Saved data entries
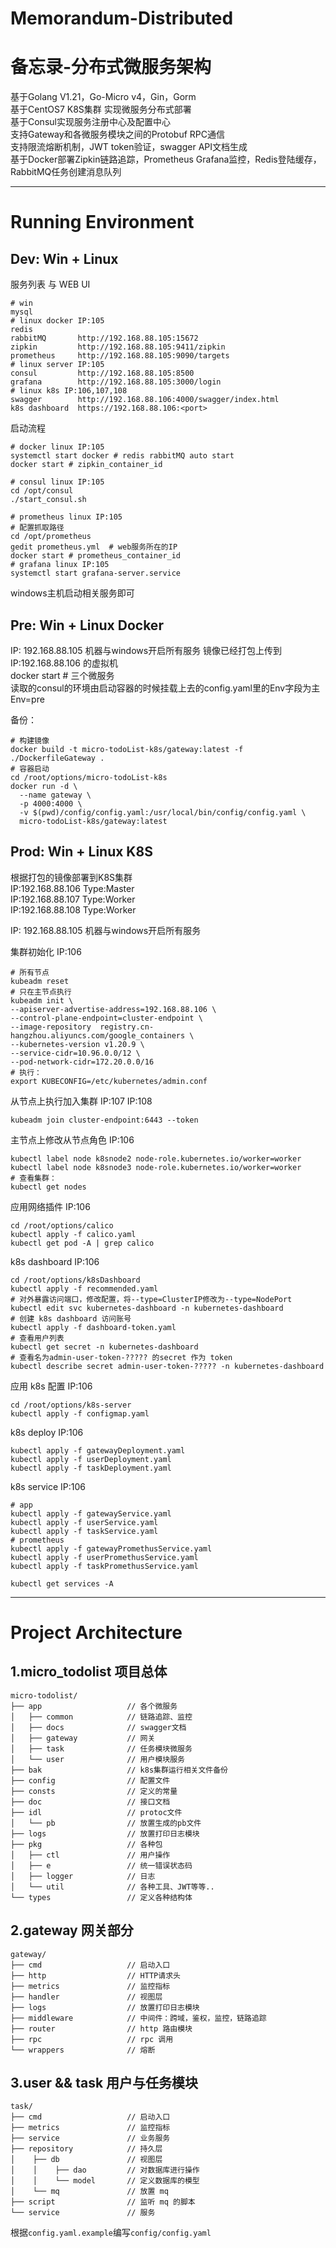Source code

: # Memorandum-Distributed
# 备忘录-分布式微服务架构

基于Golang V1.21，Go-Micro v4，Gin，Gorm  
基于CentOS7 K8S集群 实现微服务分布式部署  
基于Consul实现服务注册中心及配置中心  
支持Gateway和各微服务模块之间的Protobuf RPC通信  
支持限流熔断机制，JWT token验证，swagger API文档生成  
基于Docker部署Zipkin链路追踪，Prometheus Grafana监控，Redis登陆缓存，RabbitMQ任务创建消息队列  

****

# Running Environment

## Dev: Win + Linux
  服务列表 与 WEB UI
```shell
# win
mysql 
# linux docker IP:105
redis   
rabbitMQ       http://192.168.88.105:15672
zipkin         http://192.168.88.105:9411/zipkin
prometheus     http://192.168.88.105:9090/targets
# linux server IP:105
consul         http://192.168.88.105:8500
grafana        http://192.168.88.105:3000/login
# linux k8s IP:106,107,108
swagger        http://192.168.88.106:4000/swagger/index.html
k8s dashboard  https://192.168.88.106:<port>
```

  启动流程
```shell
# docker linux IP:105
systemctl start docker # redis rabbitMQ auto start
docker start # zipkin_container_id
```  

```shell
# consul linux IP:105
cd /opt/consul
./start_consul.sh
```

```shell
# prometheus linux IP:105
# 配置抓取路径 
cd /opt/prometheus
gedit prometheus.yml  # web服务所在的IP
docker start # prometheus_container_id
# grafana linux IP:105
systemctl start grafana-server.service
```

windows主机启动相关服务即可

## Pre: Win + Linux Docker
IP: 192.168.88.105 机器与windows开启所有服务
镜像已经打包上传到 IP:192.168.88.106 的虚拟机  
docker start # 三个微服务  
读取的consul的环境由启动容器的时候挂载上去的config.yaml里的Env字段为主  
Env=pre

备份：
```shell
# 构建镜像
docker build -t micro-todoList-k8s/gateway:latest -f ./DockerfileGateway .
# 容器启动
cd /root/options/micro-todoList-k8s
docker run -d \
  --name gateway \
  -p 4000:4000 \
  -v $(pwd)/config/config.yaml:/usr/local/bin/config/config.yaml \
  micro-todoList-k8s/gateway:latest
```  

## Prod: Win + Linux K8S
根据打包的镜像部署到K8S集群  
IP:192.168.88.106  Type:Master  
IP:192.168.88.107  Type:Worker  
IP:192.168.88.108  Type:Worker  

IP: 192.168.88.105 机器与windows开启所有服务  

集群初始化 IP:106
```shell
# 所有节点
kubeadm reset
# 只在主节点执行
kubeadm init \
--apiserver-advertise-address=192.168.88.106 \
--control-plane-endpoint=cluster-endpoint \
--image-repository  registry.cn-hangzhou.aliyuncs.com/google_containers \
--kubernetes-version v1.20.9 \
--service-cidr=10.96.0.0/12 \
--pod-network-cidr=172.20.0.0/16
# 执行：
export KUBECONFIG=/etc/kubernetes/admin.conf
```

从节点上执行加入集群 IP:107 IP:108
```shell
kubeadm join cluster-endpoint:6443 --token
```

主节点上修改从节点角色 IP:106
```shell
kubectl label node k8snode2 node-role.kubernetes.io/worker=worker
kubectl label node k8snode3 node-role.kubernetes.io/worker=worker
# 查看集群：
kubectl get nodes
```

应用网络插件 IP:106
```shell
cd /root/options/calico
kubectl apply -f calico.yaml
kubectl get pod -A | grep calico
```

k8s dashboard IP:106
```shell
cd /root/options/k8sDashboard
kubectl apply -f recommended.yaml
# 对外暴露访问端口，修改配置，将--type=ClusterIP修改为--type=NodePort
kubectl edit svc kubernetes-dashboard -n kubernetes-dashboard
# 创建 k8s dashboard 访问账号
kubectl apply -f dashboard-token.yaml
# 查看用户列表
kubectl get secret -n kubernetes-dashboard
# 查看名为admin-user-token-????? 的secret 作为 token
kubectl describe secret admin-user-token-????? -n kubernetes-dashboard
```
应用 k8s 配置 IP:106
```shell
cd /root/options/k8s-server
kubectl apply -f configmap.yaml
```

k8s deploy IP:106
```shell
kubectl apply -f gatewayDeployment.yaml
kubectl apply -f userDeployment.yaml
kubectl apply -f taskDeployment.yaml
```

k8s service IP:106
```shell
# app
kubectl apply -f gatewayService.yaml
kubectl apply -f userService.yaml
kubectl apply -f taskService.yaml
# prometheus
kubectl apply -f gatewayPromethusService.yaml
kubectl apply -f userPromethusService.yaml
kubectl apply -f taskPromethusService.yaml

kubectl get services -A
```

****

# Project Architecture
## 1.micro_todolist 项目总体
```
micro-todolist/
├── app                   // 各个微服务
│   ├── common            // 链路追踪、监控
│   ├── docs              // swagger文档
│   ├── gateway           // 网关
│   ├── task              // 任务模块微服务
│   └── user              // 用户模块服务
├── bak                   // k8s集群运行相关文件备份
├── config                // 配置文件
├── consts                // 定义的常量
├── doc                   // 接口文档
├── idl                   // protoc文件
│   └── pb                // 放置生成的pb文件
├── logs                  // 放置打印日志模块
├── pkg                   // 各种包
│   ├── ctl               // 用户操作
│   ├── e                 // 统一错误状态码
│   ├── logger            // 日志
│   └── util              // 各种工具、JWT等等..
└── types                 // 定义各种结构体
```

## 2.gateway 网关部分
```
gateway/
├── cmd                   // 启动入口
├── http                  // HTTP请求头
├── metrics               // 监控指标
├── handler               // 视图层
├── logs                  // 放置打印日志模块
├── middleware            // 中间件：跨域，鉴权，监控，链路追踪
├── router                // http 路由模块
├── rpc                   // rpc 调用
└── wrappers              // 熔断
```

## 3.user && task 用户与任务模块
```
task/
├── cmd                   // 启动入口
├── metrics               // 监控指标
├── service               // 业务服务
├── repository            // 持久层
│    ├── db               // 视图层
│    │    ├── dao         // 对数据库进行操作
│    │    └── model       // 定义数据库的模型
│    └── mq               // 放置 mq
├── script                // 监听 mq 的脚本
└── service               // 服务
```


根据`config.yaml.example`编写`config/config.yaml`


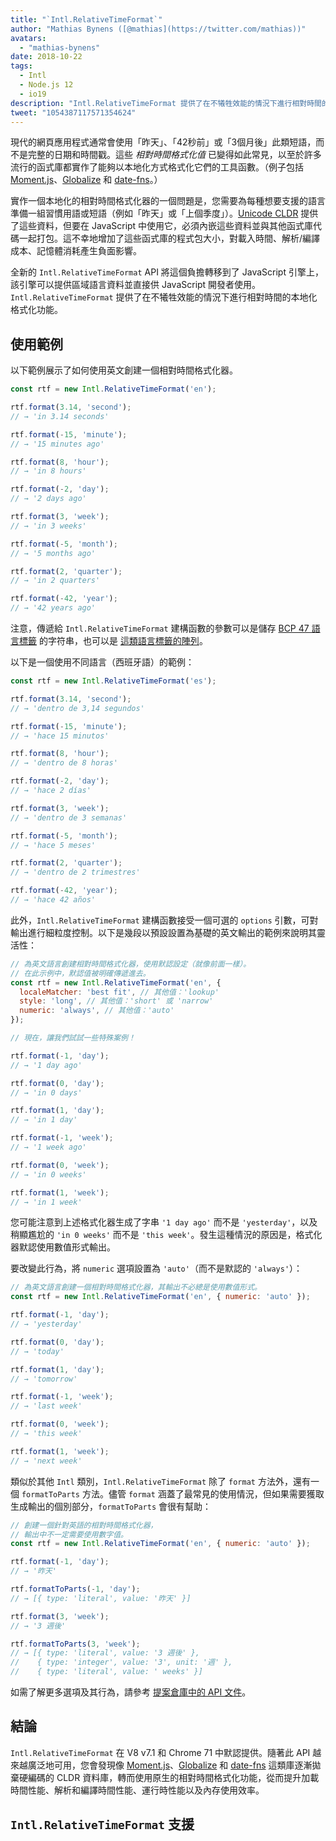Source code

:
```yaml
---
title: "`Intl.RelativeTimeFormat`"
author: "Mathias Bynens ([@mathias](https://twitter.com/mathias))"
avatars: 
  - "mathias-bynens"
date: 2018-10-22
tags: 
  - Intl
  - Node.js 12
  - io19
description: "Intl.RelativeTimeFormat 提供了在不犧牲效能的情況下進行相對時間的本地化格式化功能。"
tweet: "1054387117571354624"
---
```

現代的網頁應用程式通常會使用「昨天」、「42秒前」或「3個月後」此類短語，而不是完整的日期和時間戳。這些 _相對時間格式化值_ 已變得如此常見，以至於許多流行的函式庫都實作了能夠以本地化方式格式化它們的工具函數。（例子包括 [Moment.js](https://momentjs.com/)、[Globalize](https://github.com/globalizejs/globalize) 和 [date-fns](https://date-fns.org/docs/)。）

<!--truncate-->
實作一個本地化的相對時間格式化器的一個問題是，您需要為每種想要支援的語言準備一組習慣用語或短語（例如「昨天」或「上個季度」）。[Unicode CLDR](http://cldr.unicode.org/) 提供了這些資料，但要在 JavaScript 中使用它，必須內嵌這些資料並與其他函式庫代碼一起打包。這不幸地增加了這些函式庫的程式包大小，對載入時間、解析/編譯成本、記憶體消耗產生負面影響。

全新的 `Intl.RelativeTimeFormat` API 將這個負擔轉移到了 JavaScript 引擎上，該引擎可以提供區域語言資料並直接供 JavaScript 開發者使用。`Intl.RelativeTimeFormat` 提供了在不犧牲效能的情況下進行相對時間的本地化格式化功能。

## 使用範例

以下範例展示了如何使用英文創建一個相對時間格式化器。

```js
const rtf = new Intl.RelativeTimeFormat('en');

rtf.format(3.14, 'second');
// → 'in 3.14 seconds'

rtf.format(-15, 'minute');
// → '15 minutes ago'

rtf.format(8, 'hour');
// → 'in 8 hours'

rtf.format(-2, 'day');
// → '2 days ago'

rtf.format(3, 'week');
// → 'in 3 weeks'

rtf.format(-5, 'month');
// → '5 months ago'

rtf.format(2, 'quarter');
// → 'in 2 quarters'

rtf.format(-42, 'year');
// → '42 years ago'
```

注意，傳遞給 `Intl.RelativeTimeFormat` 建構函數的參數可以是儲存 [BCP 47 語言標籤](https://tools.ietf.org/html/rfc5646) 的字符串，也可以是 [這類語言標籤的陣列](https://developer.mozilla.org/en-US/docs/Web/JavaScript/Reference/Global_Objects/Intl#Locale_identification_and_negotiation)。

以下是一個使用不同語言（西班牙語）的範例：

```js
const rtf = new Intl.RelativeTimeFormat('es');

rtf.format(3.14, 'second');
// → 'dentro de 3,14 segundos'

rtf.format(-15, 'minute');
// → 'hace 15 minutos'

rtf.format(8, 'hour');
// → 'dentro de 8 horas'

rtf.format(-2, 'day');
// → 'hace 2 días'

rtf.format(3, 'week');
// → 'dentro de 3 semanas'

rtf.format(-5, 'month');
// → 'hace 5 meses'

rtf.format(2, 'quarter');
// → 'dentro de 2 trimestres'

rtf.format(-42, 'year');
// → 'hace 42 años'
```

此外，`Intl.RelativeTimeFormat` 建構函數接受一個可選的 `options` 引數，可對輸出進行細粒度控制。以下是幾段以預設設置為基礎的英文輸出的範例來說明其靈活性：

```js
// 為英文語言創建相對時間格式化器，使用默認設定（就像前面一樣）。
// 在此示例中，默認值被明確傳遞進去。
const rtf = new Intl.RelativeTimeFormat('en', {
  localeMatcher: 'best fit', // 其他值：'lookup'
  style: 'long', // 其他值：'short' 或 'narrow'
  numeric: 'always', // 其他值：'auto'
});

// 現在，讓我們試試一些特殊案例！

rtf.format(-1, 'day');
// → '1 day ago'

rtf.format(0, 'day');
// → 'in 0 days'

rtf.format(1, 'day');
// → 'in 1 day'

rtf.format(-1, 'week');
// → '1 week ago'

rtf.format(0, 'week');
// → 'in 0 weeks'

rtf.format(1, 'week');
// → 'in 1 week'
```

您可能注意到上述格式化器生成了字串 `'1 day ago'` 而不是 `'yesterday'`，以及稍顯尷尬的 `'in 0 weeks'` 而不是 `'this week'`。發生這種情況的原因是，格式化器默認使用數值形式輸出。

要改變此行為，將 `numeric` 選項設置為 `'auto'`（而不是默認的 `'always'`）：

```js
// 為英文語言創建一個相對時間格式化器，其輸出不必總是使用數值形式。
const rtf = new Intl.RelativeTimeFormat('en', { numeric: 'auto' });

rtf.format(-1, 'day');
// → 'yesterday'

rtf.format(0, 'day');
// → 'today'

rtf.format(1, 'day');
// → 'tomorrow'

rtf.format(-1, 'week');
// → 'last week'

rtf.format(0, 'week');
// → 'this week'

rtf.format(1, 'week');
// → 'next week'
```

類似於其他 `Intl` 類別，`Intl.RelativeTimeFormat` 除了 `format` 方法外，還有一個 `formatToParts` 方法。儘管 `format` 涵蓋了最常見的使用情況，但如果需要獲取生成輸出的個別部分，`formatToParts` 會很有幫助：

```js
// 創建一個針對英語的相對時間格式化器，
// 輸出中不一定需要使用數字值。
const rtf = new Intl.RelativeTimeFormat('en', { numeric: 'auto' });

rtf.format(-1, 'day');
// → '昨天'

rtf.formatToParts(-1, 'day');
// → [{ type: 'literal', value: '昨天' }]

rtf.format(3, 'week');
// → '3 週後'

rtf.formatToParts(3, 'week');
// → [{ type: 'literal', value: '3 週後' },
//    { type: 'integer', value: '3', unit: '週' },
//    { type: 'literal', value: ' weeks' }]
```

如需了解更多選項及其行為，請參考 [提案倉庫中的 API 文件](https://github.com/tc39/proposal-intl-relative-time#api)。

## 結論

`Intl.RelativeTimeFormat` 在 V8 v7.1 和 Chrome 71 中默認提供。隨著此 API 越來越廣泛地可用，您會發現像 [Moment.js](https://momentjs.com/)、[Globalize](https://github.com/globalizejs/globalize) 和 [date-fns](https://date-fns.org/docs/) 這類庫逐漸拋棄硬編碼的 CLDR 資料庫，轉而使用原生的相對時間格式化功能，從而提升加載時間性能、解析和編譯時間性能、運行時性能以及內存使用效率。

## `Intl.RelativeTimeFormat` 支援

<feature-support chrome="71 /blog/v8-release-71#javascript-language-features"
                 firefox="65"
                 safari="14"
                 nodejs="12 https://twitter.com/mathias/status/1120700101637353473"
                 babel="no"></feature-support>
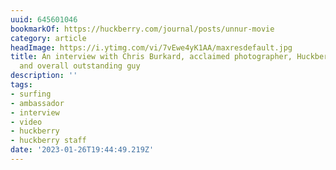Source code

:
 ```yaml
---
uuid: 645601046
bookmarkOf: https://huckberry.com/journal/posts/unnur-movie
category: article
headImage: https://i.ytimg.com/vi/7vEwe4yK1AA/maxresdefault.jpg
title: An interview with Chris Burkard, acclaimed photographer, Huckberry Ambassador,
  and overall outstanding guy
description: ''
tags:
- surfing
- ambassador
- interview
- video
- huckberry
- huckberry staff
date: '2023-01-26T19:44:49.219Z'
---
```



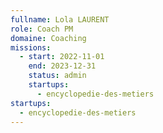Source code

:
 ```yaml
---
fullname: Lola LAURENT
role: Coach PM
domaine: Coaching
missions:
  - start: 2022-11-01
    end: 2023-12-31
    status: admin
    startups:
      - encyclopedie-des-metiers
startups:
  - encyclopedie-des-metiers
---
```

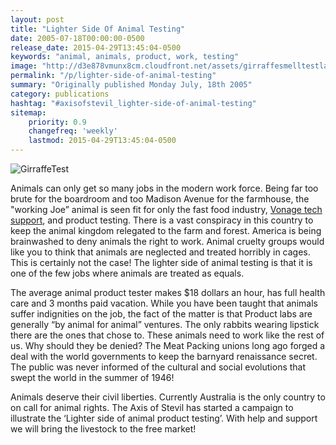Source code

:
 ```yaml
---
layout: post
title: "Lighter Side Of Animal Testing"
date: 2005-07-18T00:00:00-0500
release_date: 2015-04-29T13:45:04-0500
keywords: "animal, animals, product, work, testing"
image: "http://d3e878vmunx8cm.cloudfront.net/assets/girraffesmelltestlarge.jpg"
permalink: "/p/lighter-side-of-animal-testing"
summary: "Originally published Monday July, 18th 2005"
category: publications
hashtag: "#axisofstevil_lighter-side-of-animal-testing"
sitemap:
    priority: 0.9
    changefreq: 'weekly'
    lastmod: 2015-04-29T13:45:04-0500
---
```


[id_1]: http://d3e878vmunx8cm.cloudfront.net/assets/girraffesmelltestlarge.jpg "GirraffeTest"
![GirraffeTest][id_1]

Animals can only get so many jobs in the modern work force. Being far too brute for the boardroom and too Madison Avenue for the farmhouse, the "working Joe” animal is seen fit for only the fast food industry, [Vonage tech support](http://d3e878vmunx8cm.cloudfront.net/assets/vonage.gif "Vonage tech support"), and product testing. There is a vast conspiracy in this country to keep the animal kingdom relegated to the farm and forest. America is being brainwashed to deny animals the right to work. Animal cruelty groups would like you to think that animals are neglected and treated horribly in cages. This is certainly not the case! The lighter side of animal testing is that it is one of the few jobs where animals are treated as equals.

The average animal product tester makes $18 dollars an hour, has full health care and 3 months paid vacation. While you have been taught that animals suffer indignities on the job, the fact of the matter is that Product labs are generally “by animal for animal” ventures. The only rabbits wearing lipstick there are the ones that chose to. These animals need to work like the rest of us. Why should they be denied? The Meat Packing unions long ago forged a deal with the world governments to keep the barnyard renaissance secret. The public was never informed of the cultural and social evolutions that swept the world in the summer of 1946!

Animals deserve their civil liberties. Currently Australia is the only country to on call for animal rights. The Axis of Stevil has started a campaign to illustrate the ‘Lighter side of animal product testing’. With help and support we will bring the livestock to the free market!
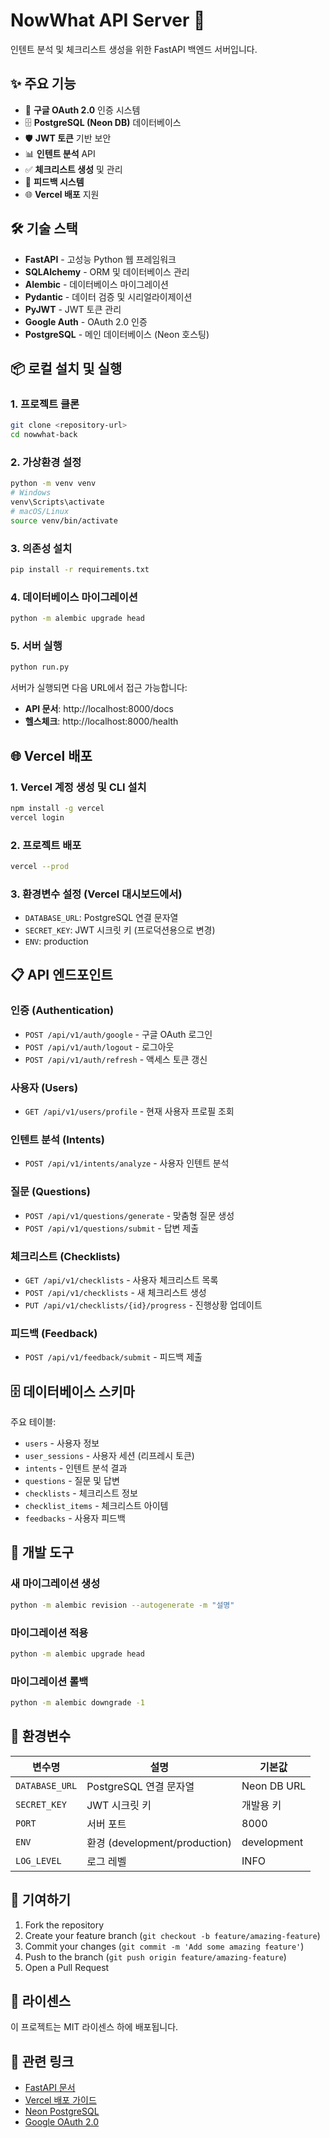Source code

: # NowWhat API Server 🚀

인텐트 분석 및 체크리스트 생성을 위한 FastAPI 백엔드 서버입니다.

## ✨ 주요 기능

- 🔐 **구글 OAuth 2.0** 인증 시스템
- 🗄️ **PostgreSQL (Neon DB)** 데이터베이스
- 🛡️ **JWT 토큰** 기반 보안
- 📊 **인텐트 분석** API
- ✅ **체크리스트 생성** 및 관리
- 📝 **피드백 시스템**
- 🌐 **Vercel 배포** 지원

## 🛠️ 기술 스택

- **FastAPI** - 고성능 Python 웹 프레임워크
- **SQLAlchemy** - ORM 및 데이터베이스 관리
- **Alembic** - 데이터베이스 마이그레이션
- **Pydantic** - 데이터 검증 및 시리얼라이제이션
- **PyJWT** - JWT 토큰 관리
- **Google Auth** - OAuth 2.0 인증
- **PostgreSQL** - 메인 데이터베이스 (Neon 호스팅)

## 📦 로컬 설치 및 실행

### 1. 프로젝트 클론
```bash
git clone <repository-url>
cd nowwhat-back
```

### 2. 가상환경 설정
```bash
python -m venv venv
# Windows
venv\Scripts\activate
# macOS/Linux
source venv/bin/activate
```

### 3. 의존성 설치
```bash
pip install -r requirements.txt
```

### 4. 데이터베이스 마이그레이션
```bash
python -m alembic upgrade head
```

### 5. 서버 실행
```bash
python run.py
```

서버가 실행되면 다음 URL에서 접근 가능합니다:
- **API 문서**: http://localhost:8000/docs
- **헬스체크**: http://localhost:8000/health

## 🌐 Vercel 배포

### 1. Vercel 계정 생성 및 CLI 설치
```bash
npm install -g vercel
vercel login
```

### 2. 프로젝트 배포
```bash
vercel --prod
```

### 3. 환경변수 설정 (Vercel 대시보드에서)
- `DATABASE_URL`: PostgreSQL 연결 문자열
- `SECRET_KEY`: JWT 시크릿 키 (프로덕션용으로 변경)
- `ENV`: production

## 📋 API 엔드포인트

### 인증 (Authentication)
- `POST /api/v1/auth/google` - 구글 OAuth 로그인
- `POST /api/v1/auth/logout` - 로그아웃
- `POST /api/v1/auth/refresh` - 액세스 토큰 갱신

### 사용자 (Users)
- `GET /api/v1/users/profile` - 현재 사용자 프로필 조회

### 인텐트 분석 (Intents)
- `POST /api/v1/intents/analyze` - 사용자 인텐트 분석

### 질문 (Questions)
- `POST /api/v1/questions/generate` - 맞춤형 질문 생성
- `POST /api/v1/questions/submit` - 답변 제출

### 체크리스트 (Checklists)
- `GET /api/v1/checklists` - 사용자 체크리스트 목록
- `POST /api/v1/checklists` - 새 체크리스트 생성
- `PUT /api/v1/checklists/{id}/progress` - 진행상황 업데이트

### 피드백 (Feedback)
- `POST /api/v1/feedback/submit` - 피드백 제출

## 🗄️ 데이터베이스 스키마

주요 테이블:
- `users` - 사용자 정보
- `user_sessions` - 사용자 세션 (리프레시 토큰)
- `intents` - 인텐트 분석 결과
- `questions` - 질문 및 답변
- `checklists` - 체크리스트 정보
- `checklist_items` - 체크리스트 아이템
- `feedbacks` - 사용자 피드백

## 🔧 개발 도구

### 새 마이그레이션 생성
```bash
python -m alembic revision --autogenerate -m "설명"
```

### 마이그레이션 적용
```bash
python -m alembic upgrade head
```

### 마이그레이션 롤백
```bash
python -m alembic downgrade -1
```

## 📝 환경변수

| 변수명 | 설명 | 기본값 |
|--------|------|--------|
| `DATABASE_URL` | PostgreSQL 연결 문자열 | Neon DB URL |
| `SECRET_KEY` | JWT 시크릿 키 | 개발용 키 |
| `PORT` | 서버 포트 | 8000 |
| `ENV` | 환경 (development/production) | development |
| `LOG_LEVEL` | 로그 레벨 | INFO |

## 🤝 기여하기

1. Fork the repository
2. Create your feature branch (`git checkout -b feature/amazing-feature`)
3. Commit your changes (`git commit -m 'Add some amazing feature'`)
4. Push to the branch (`git push origin feature/amazing-feature`)
5. Open a Pull Request

## 📄 라이센스

이 프로젝트는 MIT 라이센스 하에 배포됩니다.

## 🔗 관련 링크

- [FastAPI 문서](https://fastapi.tiangolo.com/)
- [Vercel 배포 가이드](https://vercel.com/docs)
- [Neon PostgreSQL](https://neon.tech/)
- [Google OAuth 2.0](https://developers.google.com/identity/protocols/oauth2)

| Directions for this task |
Restate word for word each line of the data from the one with "- 인텐트 분석 결과" to the last, keeping both ends.

| Result for this exercise |
- `intents` - 인텐트 분석 결과
- `questions` - 질문 및 답변
- `checklists` - 체크리스트 정보
- `checklist_items` - 체크리스트 아이템
- `feedbacks` - 사용자 피드백

## 🔧 개발 도구

### 새 마이그레이션 생성
```bash
python -m alembic revision --autogenerate -m "설명"
```

### 마이그레이션 적용
```bash
python -m alembic upgrade head
```

### 마이그레이션 롤백
```bash
python -m alembic downgrade -1
```

## 📝 환경변수

| 변수명 | 설명 | 기본값 |
|--------|------|--------|
| `DATABASE_URL` | PostgreSQL 연결 문자열 | Neon DB URL |
| `SECRET_KEY` | JWT 시크릿 키 | 개발용 키 |
| `PORT` | 서버 포트 | 8000 |
| `ENV` | 환경 (development/production) | development |
| `LOG_LEVEL` | 로그 레벨 | INFO |

## 🤝 기여하기

1. Fork the repository
2. Create your feature branch (`git checkout -b feature/amazing-feature`)
3. Commit your changes (`git commit -m 'Add some amazing feature'`)
4. Push to the branch (`git push origin feature/amazing-feature`)
5. Open a Pull Request

## 📄 라이센스

이 프로젝트는 MIT 라이센스 하에 배포됩니다.

## 🔗 관련 링크

- [FastAPI 문서](https://fastapi.tiangolo.com/)
- [Vercel 배포 가이드](https://vercel.com/docs)
- [Neon PostgreSQL](https://neon.tech/)
- [Google OAuth 2.0](https://developers.google.com/identity/protocols/oauth2)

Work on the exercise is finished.